Oba Fumiyasu, Nagai Takayuki, Katsube Ryoji, Mochizuki Yasuhide, Tsuji Masatake, Deffrennes Guillaume, Hanzawa Kota, Nakano Akitoshi, Takahashi Akira, Terayama Kei, Tamura Ryo, Hiramatsu Hidenori, Nose Yoshitaro, Taniguchi Hiroki
Laboratory for Materials and Structures, Institute of Innovative Research, Tokyo Institute of Technology, Yokohama, Japan.
Department of Physics, Nagoya University, Nagoya, Japan.
Sci Technol Adv Mater. 2024 Nov 4;25(1):2423600. doi: 10.1080/14686996.2024.2423600. eCollection 2024.
Computational approaches using theoretical calculations and data scientific methods have become increasingly important in materials science and technology, with the development of relevant methodologies and algorithms, the availability of large materials data, and the enhancement of computer performance. As reviewed herein, we have developed computational methods for the design and prediction of inorganic materials with a particular focus on the exploration of semiconductors and dielectrics. High-throughput first-principles calculations are used to systematically and accurately predict the local atomic and electronic structures of polarons, point defects, surfaces, and interfaces, as well as bulk fundamental properties. Machine learning techniques are utilized to efficiently predict various material properties, construct phase diagrams, and search for materials satisfying target properties. These computational approaches have elucidated the mechanisms behind material functionalities and explored promising materials in combination with synthesis, characterization, and device fabrication. Examples include the development of ternary nitride semiconductors for potential optoelectronic and photovoltaic applications, the exploration of phosphide semiconductors and the optimization of heterointerfaces toward the improvement of phosphide-based photovoltaic cells, and the discovery of ferroelectricity in layered perovskite oxides and the theoretical understanding of its origin, all of which demonstrate the effectiveness of our computer-aided materials research.

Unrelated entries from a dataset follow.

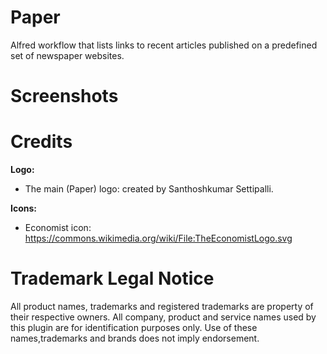 # Paper

Alfred workflow that lists links to recent articles published on a predefined set of newspaper websites.

# Screenshots

# Credits

**Logo:**
- The main (Paper) logo: created by Santhoshkumar Settipalli.

**Icons:**
- Economist icon: https://commons.wikimedia.org/wiki/File:TheEconomistLogo.svg

# Trademark Legal Notice

All product names, trademarks and registered trademarks are property of their respective owners. All company, product
and service names used by this plugin are for identification purposes only. Use of these names,trademarks and brands
does not imply endorsement.
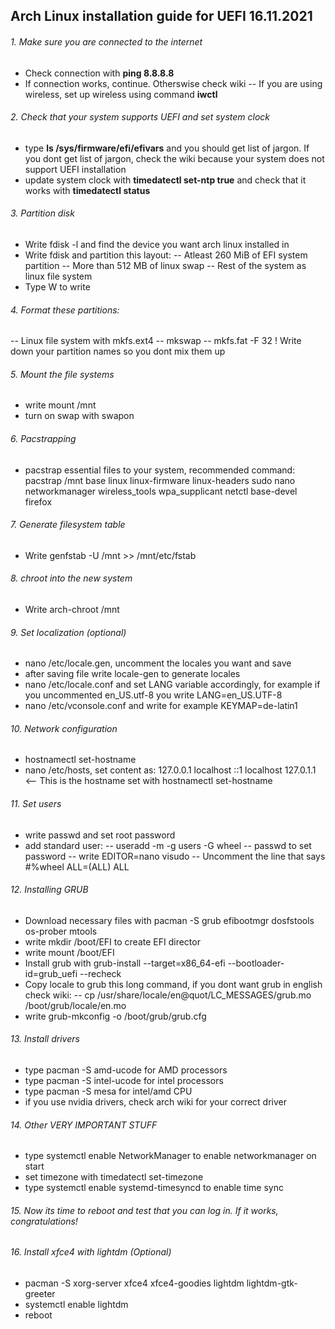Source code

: ## Arch Linux installation guide for UEFI 16.11.2021

###### 1. Make sure you are connected to the internet
- Check connection with **ping 8.8.8.8**
- If connection works, continue. Otherswise check wiki
-- If you are using wireless, set up wireless using command **iwctl**

###### 2. Check that your system supports UEFI and set system clock
- type **ls /sys/firmware/efi/efivars** and you should get list of jargon. If you dont get list of jargon, check the wiki because your system does not support UEFI installation
- update system clock with **timedatectl set-ntp true** and check that it works with **timedatectl status**

###### 3. Partition disk
- Write fdisk -l and find the device you want arch linux installed in
- Write fdisk <harddrive> and partition this layout:
-- Atleast 260 MiB of EFI system partition
-- More than 512 MB of linux swap
-- Rest of the system as linux file system
- Type W to write

###### 4. Format these partitions:
-- Linux file system with mkfs.ext4 <partition>
-- mkswap <swap partition>
-- mkfs.fat -F 32 <EFI partition>
! Write down your partition names so you dont mix them up

###### 5. Mount the file systems
- write mount <linux file system> /mnt
- turn on swap with swapon <swap partition>

###### 6. Pacstrapping
- pacstrap essential files to your system, recommended command:
pacstrap /mnt base linux linux-firmware linux-headers sudo nano networkmanager wireless_tools wpa_supplicant netctl base-devel firefox

###### 7. Generate filesystem table
- Write genfstab -U /mnt >> /mnt/etc/fstab

###### 8. chroot into the new system
- Write arch-chroot /mnt

###### 9. Set localization (optional)
- nano /etc/locale.gen, uncomment the locales you want and save
- after saving file write locale-gen to generate locales
- nano /etc/locale.conf and set LANG variable accordingly, for example if you uncommented en_US.utf-8 you write LANG=en_US.UTF-8
- nano /etc/vconsole.conf and write for example KEYMAP=de-latin1

###### 10. Network configuration
- hostnamectl set-hostname <myhostname>
- nano /etc/hosts, set content as:
127.0.0.1		localhost
::1				localhost
127.0.1.1	<myhostname> <-- This is the hostname set with hostnamectl set-hostname

###### 11. Set users
- write passwd and set root password
- add standard user:
-- useradd -m -g users -G wheel <username>
-- passwd <username> to set password
-- write EDITOR=nano visudo
-- Uncomment the line that says #%wheel ALL=(ALL) ALL

###### 12. Installing GRUB
- Download necessary files with pacman -S grub efibootmgr dosfstools os-prober mtools
- write mkdir /boot/EFI to create EFI director
- write mount <EFI PARTITION> /boot/EFI
- Install grub with grub-install --target=x86_64-efi --bootloader-id=grub_uefi --recheck
- Copy locale to grub this long command, if you dont want grub in english check wiki:
-- cp /usr/share/locale/en\@quot/LC_MESSAGES/grub.mo /boot/grub/locale/en.mo
- write grub-mkconfig -o /boot/grub/grub.cfg

###### 13. Install drivers
- type pacman -S amd-ucode for AMD processors
- type pacman -S intel-ucode for intel processors
- type pacman -S mesa for intel/amd CPU
- if you use nvidia drivers, check arch wiki for your correct driver

###### 14. Other VERY IMPORTANT STUFF
- type systemctl enable NetworkManager to enable networkmanager on start
- set timezone with timedatectl set-timezone <your timezone>
- type systemctl enable systemd-timesyncd to enable time sync

###### 15. Now its time to reboot and test that you can log in. If it works, congratulations!

###### 16. Install xfce4 with lightdm (Optional)
- pacman -S xorg-server xfce4 xfce4-goodies lightdm lightdm-gtk-greeter
- systemctl enable lightdm
- reboot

随着相关方法和算法的发展、大量材料数据的可得性以及计算机性能的提升,使用理论计算和数据科学方法的计算方法在材料科学与技术中变得越来越重要。如本文所述,我们已经开发了用于无机材料设计和预测的计算方法,特别关注半导体和电介质的探索。高通量第一性原理计算用于系统且准确地预测极化子、点缺陷、表面和界面的局部原子和电子结构,以及体相基本性质。利用机器学习技术高效预测各种材料性质、构建相图并搜索满足目标性质的材料。这些计算方法阐明了材料功能背后的机制,并结合合成、表征和器件制造探索了有前景的材料。实例包括开发用于潜在光电子和光伏应用的三元氮化物半导体、探索磷化物半导体以及优化异质界面以改进基于磷化物的光伏电池,以及在层状钙钛矿氧化物中发现铁电性并对其起源进行理论理解,所有这些都证明了我们计算机辅助材料研究的有效性。